> [Data]
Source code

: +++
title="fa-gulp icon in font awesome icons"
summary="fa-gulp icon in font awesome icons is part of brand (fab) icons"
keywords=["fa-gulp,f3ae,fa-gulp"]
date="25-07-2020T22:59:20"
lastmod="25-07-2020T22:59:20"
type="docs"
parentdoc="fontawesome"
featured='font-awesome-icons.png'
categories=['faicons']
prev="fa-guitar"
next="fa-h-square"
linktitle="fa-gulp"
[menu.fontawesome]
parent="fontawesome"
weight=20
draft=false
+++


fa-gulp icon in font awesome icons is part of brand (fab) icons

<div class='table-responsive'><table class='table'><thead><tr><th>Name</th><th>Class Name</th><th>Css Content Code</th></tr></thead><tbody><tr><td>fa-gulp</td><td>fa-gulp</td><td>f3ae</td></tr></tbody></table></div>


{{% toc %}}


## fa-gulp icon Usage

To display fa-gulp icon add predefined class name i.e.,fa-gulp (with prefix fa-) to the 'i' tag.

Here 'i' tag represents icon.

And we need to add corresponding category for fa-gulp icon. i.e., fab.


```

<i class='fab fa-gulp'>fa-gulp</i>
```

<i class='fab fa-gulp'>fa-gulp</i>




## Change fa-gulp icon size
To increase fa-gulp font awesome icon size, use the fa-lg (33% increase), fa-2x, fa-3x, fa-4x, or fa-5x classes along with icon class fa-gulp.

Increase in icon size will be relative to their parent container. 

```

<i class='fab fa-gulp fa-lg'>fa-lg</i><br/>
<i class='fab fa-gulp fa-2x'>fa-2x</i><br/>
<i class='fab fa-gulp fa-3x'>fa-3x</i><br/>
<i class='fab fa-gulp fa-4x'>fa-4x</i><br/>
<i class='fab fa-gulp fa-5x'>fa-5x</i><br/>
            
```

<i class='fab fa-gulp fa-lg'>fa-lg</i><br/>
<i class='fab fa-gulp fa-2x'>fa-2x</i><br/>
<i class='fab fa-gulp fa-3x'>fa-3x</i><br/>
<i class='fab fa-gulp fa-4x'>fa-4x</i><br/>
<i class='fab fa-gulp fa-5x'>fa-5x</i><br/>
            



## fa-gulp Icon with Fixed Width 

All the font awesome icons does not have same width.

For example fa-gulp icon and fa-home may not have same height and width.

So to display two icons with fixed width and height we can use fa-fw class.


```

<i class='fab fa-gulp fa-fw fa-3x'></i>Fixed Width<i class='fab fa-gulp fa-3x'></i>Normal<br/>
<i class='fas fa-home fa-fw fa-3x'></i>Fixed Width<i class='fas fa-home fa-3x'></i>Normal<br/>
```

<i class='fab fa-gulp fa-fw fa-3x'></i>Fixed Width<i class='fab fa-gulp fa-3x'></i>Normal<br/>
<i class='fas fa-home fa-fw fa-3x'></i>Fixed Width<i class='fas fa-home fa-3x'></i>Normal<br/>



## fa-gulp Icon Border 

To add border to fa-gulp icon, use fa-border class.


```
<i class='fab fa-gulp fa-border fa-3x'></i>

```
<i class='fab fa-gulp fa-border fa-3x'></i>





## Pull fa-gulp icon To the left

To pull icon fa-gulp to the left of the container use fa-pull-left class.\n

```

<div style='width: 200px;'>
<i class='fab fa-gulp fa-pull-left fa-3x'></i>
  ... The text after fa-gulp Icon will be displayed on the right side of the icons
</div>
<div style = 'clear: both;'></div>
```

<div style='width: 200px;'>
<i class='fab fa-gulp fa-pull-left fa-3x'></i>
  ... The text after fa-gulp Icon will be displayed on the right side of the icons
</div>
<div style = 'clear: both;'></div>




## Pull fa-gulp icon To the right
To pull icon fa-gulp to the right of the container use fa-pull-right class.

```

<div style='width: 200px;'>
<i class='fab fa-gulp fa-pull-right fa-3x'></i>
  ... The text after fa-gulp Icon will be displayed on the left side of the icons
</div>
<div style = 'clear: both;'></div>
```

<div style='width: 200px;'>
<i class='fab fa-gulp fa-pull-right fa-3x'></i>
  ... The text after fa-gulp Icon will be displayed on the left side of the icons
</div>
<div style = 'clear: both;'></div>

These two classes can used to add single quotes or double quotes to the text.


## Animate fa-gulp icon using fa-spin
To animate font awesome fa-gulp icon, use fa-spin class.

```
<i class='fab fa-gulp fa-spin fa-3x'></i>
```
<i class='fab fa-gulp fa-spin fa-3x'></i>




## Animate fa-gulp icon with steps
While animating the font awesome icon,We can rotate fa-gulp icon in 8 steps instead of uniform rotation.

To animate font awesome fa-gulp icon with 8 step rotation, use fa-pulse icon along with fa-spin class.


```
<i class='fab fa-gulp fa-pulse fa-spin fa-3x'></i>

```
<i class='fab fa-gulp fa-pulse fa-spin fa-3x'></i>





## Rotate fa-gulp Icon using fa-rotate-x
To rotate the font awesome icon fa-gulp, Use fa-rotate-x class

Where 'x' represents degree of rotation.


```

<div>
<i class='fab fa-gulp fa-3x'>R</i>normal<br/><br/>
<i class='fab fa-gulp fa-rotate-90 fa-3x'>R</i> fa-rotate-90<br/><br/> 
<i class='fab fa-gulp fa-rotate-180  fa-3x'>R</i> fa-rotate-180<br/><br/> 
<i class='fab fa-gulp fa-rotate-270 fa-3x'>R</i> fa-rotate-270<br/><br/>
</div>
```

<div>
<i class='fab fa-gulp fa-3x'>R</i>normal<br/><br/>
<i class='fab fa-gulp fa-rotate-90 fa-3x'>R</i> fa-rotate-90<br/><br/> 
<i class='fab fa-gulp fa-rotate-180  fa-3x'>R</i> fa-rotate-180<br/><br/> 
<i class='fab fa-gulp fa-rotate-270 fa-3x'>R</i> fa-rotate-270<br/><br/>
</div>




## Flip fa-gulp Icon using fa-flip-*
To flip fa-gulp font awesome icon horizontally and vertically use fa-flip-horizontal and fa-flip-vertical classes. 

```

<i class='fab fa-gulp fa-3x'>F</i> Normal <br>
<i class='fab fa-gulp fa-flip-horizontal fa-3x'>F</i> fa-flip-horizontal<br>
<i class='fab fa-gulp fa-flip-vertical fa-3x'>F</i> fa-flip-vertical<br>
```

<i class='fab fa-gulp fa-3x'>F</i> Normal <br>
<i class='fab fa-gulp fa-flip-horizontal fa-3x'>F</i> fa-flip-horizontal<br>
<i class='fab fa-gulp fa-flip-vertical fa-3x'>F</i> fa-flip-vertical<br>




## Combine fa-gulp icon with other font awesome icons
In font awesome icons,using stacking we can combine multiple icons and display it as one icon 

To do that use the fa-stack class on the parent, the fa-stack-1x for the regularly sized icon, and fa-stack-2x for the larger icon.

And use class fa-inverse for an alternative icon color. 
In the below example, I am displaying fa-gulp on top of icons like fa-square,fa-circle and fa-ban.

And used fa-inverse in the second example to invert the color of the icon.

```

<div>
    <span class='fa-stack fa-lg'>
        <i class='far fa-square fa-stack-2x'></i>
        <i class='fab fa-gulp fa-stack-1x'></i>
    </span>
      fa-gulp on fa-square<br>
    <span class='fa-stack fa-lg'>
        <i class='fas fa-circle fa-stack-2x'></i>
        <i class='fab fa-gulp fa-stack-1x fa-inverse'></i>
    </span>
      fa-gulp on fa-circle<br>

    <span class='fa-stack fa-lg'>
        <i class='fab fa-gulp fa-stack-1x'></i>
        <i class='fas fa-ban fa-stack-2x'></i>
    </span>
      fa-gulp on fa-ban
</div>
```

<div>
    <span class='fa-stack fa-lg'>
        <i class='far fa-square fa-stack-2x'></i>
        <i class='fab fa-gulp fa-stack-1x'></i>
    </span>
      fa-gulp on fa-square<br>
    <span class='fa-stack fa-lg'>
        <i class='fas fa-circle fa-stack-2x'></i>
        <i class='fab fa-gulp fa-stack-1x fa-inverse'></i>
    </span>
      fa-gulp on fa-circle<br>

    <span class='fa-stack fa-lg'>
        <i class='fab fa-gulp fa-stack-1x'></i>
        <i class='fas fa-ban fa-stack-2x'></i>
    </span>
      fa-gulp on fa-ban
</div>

==

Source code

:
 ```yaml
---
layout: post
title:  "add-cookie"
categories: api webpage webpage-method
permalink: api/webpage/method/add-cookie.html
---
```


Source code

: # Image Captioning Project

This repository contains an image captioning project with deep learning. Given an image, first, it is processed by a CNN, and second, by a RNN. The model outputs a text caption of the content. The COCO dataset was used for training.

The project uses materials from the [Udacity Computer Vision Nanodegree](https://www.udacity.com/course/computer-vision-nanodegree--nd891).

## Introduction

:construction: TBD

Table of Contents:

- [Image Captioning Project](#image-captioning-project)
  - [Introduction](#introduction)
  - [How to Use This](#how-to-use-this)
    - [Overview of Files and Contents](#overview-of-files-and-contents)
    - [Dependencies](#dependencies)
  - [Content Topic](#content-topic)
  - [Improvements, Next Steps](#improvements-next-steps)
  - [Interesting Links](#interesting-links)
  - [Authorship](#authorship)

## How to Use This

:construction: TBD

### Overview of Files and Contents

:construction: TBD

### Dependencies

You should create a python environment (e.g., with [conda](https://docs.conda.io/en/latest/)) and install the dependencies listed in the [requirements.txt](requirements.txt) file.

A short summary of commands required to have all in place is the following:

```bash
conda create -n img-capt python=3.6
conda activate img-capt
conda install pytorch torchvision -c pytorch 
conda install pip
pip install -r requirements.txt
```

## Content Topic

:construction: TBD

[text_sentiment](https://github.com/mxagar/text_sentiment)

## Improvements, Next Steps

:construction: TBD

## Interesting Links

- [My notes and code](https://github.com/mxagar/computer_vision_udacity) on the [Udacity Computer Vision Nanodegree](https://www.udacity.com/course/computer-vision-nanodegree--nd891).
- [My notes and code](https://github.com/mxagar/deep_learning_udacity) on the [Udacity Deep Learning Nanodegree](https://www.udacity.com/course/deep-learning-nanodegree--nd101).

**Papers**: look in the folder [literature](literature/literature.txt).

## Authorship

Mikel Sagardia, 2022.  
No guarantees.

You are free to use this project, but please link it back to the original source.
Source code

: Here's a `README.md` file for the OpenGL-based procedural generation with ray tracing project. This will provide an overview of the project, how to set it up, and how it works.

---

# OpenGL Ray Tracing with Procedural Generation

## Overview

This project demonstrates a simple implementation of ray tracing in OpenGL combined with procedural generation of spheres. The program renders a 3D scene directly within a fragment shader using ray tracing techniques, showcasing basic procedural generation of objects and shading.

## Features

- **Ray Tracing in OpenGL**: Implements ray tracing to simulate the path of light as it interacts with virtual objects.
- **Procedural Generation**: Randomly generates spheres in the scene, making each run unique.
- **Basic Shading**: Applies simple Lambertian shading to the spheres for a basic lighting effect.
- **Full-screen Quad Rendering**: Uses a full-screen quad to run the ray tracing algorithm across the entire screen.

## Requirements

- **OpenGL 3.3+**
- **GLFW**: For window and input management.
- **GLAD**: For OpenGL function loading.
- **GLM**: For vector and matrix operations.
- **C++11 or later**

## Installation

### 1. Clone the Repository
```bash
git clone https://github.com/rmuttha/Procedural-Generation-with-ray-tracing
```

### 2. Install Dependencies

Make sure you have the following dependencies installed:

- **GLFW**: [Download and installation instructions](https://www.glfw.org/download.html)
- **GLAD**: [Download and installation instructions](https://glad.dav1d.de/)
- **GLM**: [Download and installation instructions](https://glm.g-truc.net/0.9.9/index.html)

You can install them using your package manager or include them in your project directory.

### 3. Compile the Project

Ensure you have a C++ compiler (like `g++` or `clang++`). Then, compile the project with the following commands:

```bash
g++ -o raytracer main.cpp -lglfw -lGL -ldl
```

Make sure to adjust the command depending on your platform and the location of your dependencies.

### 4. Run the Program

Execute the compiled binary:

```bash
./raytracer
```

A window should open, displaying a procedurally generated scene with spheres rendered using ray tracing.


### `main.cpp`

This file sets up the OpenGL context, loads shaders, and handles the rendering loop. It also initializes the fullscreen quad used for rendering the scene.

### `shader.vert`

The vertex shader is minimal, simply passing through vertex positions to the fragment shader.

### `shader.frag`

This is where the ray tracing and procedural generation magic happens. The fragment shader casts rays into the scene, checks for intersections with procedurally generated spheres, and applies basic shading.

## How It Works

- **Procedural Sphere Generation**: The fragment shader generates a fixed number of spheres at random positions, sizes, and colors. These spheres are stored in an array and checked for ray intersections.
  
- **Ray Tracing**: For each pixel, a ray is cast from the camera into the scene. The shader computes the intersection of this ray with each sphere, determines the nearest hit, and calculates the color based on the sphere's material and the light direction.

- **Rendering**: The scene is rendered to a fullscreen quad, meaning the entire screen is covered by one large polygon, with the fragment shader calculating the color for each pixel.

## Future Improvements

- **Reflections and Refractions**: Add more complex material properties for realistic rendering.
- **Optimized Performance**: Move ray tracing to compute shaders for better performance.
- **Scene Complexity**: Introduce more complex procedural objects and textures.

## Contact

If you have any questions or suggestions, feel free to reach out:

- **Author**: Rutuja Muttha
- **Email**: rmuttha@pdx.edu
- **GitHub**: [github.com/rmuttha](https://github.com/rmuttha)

> [Assignment]
With the first line being the one containing "- [Image Captioning" and the last line the one containing "- [Content Topic](#content-topic)", transcribe exactly the lines above that fall in that range.

> [Reply to the exercise]
- [Image Captioning Project](#image-captioning-project)
  - [Introduction](#introduction)
  - [How to Use This](#how-to-use-this)
    - [Overview of Files and Contents](#overview-of-files-and-contents)
    - [Dependencies](#dependencies)
  - [Content Topic](#content-topic)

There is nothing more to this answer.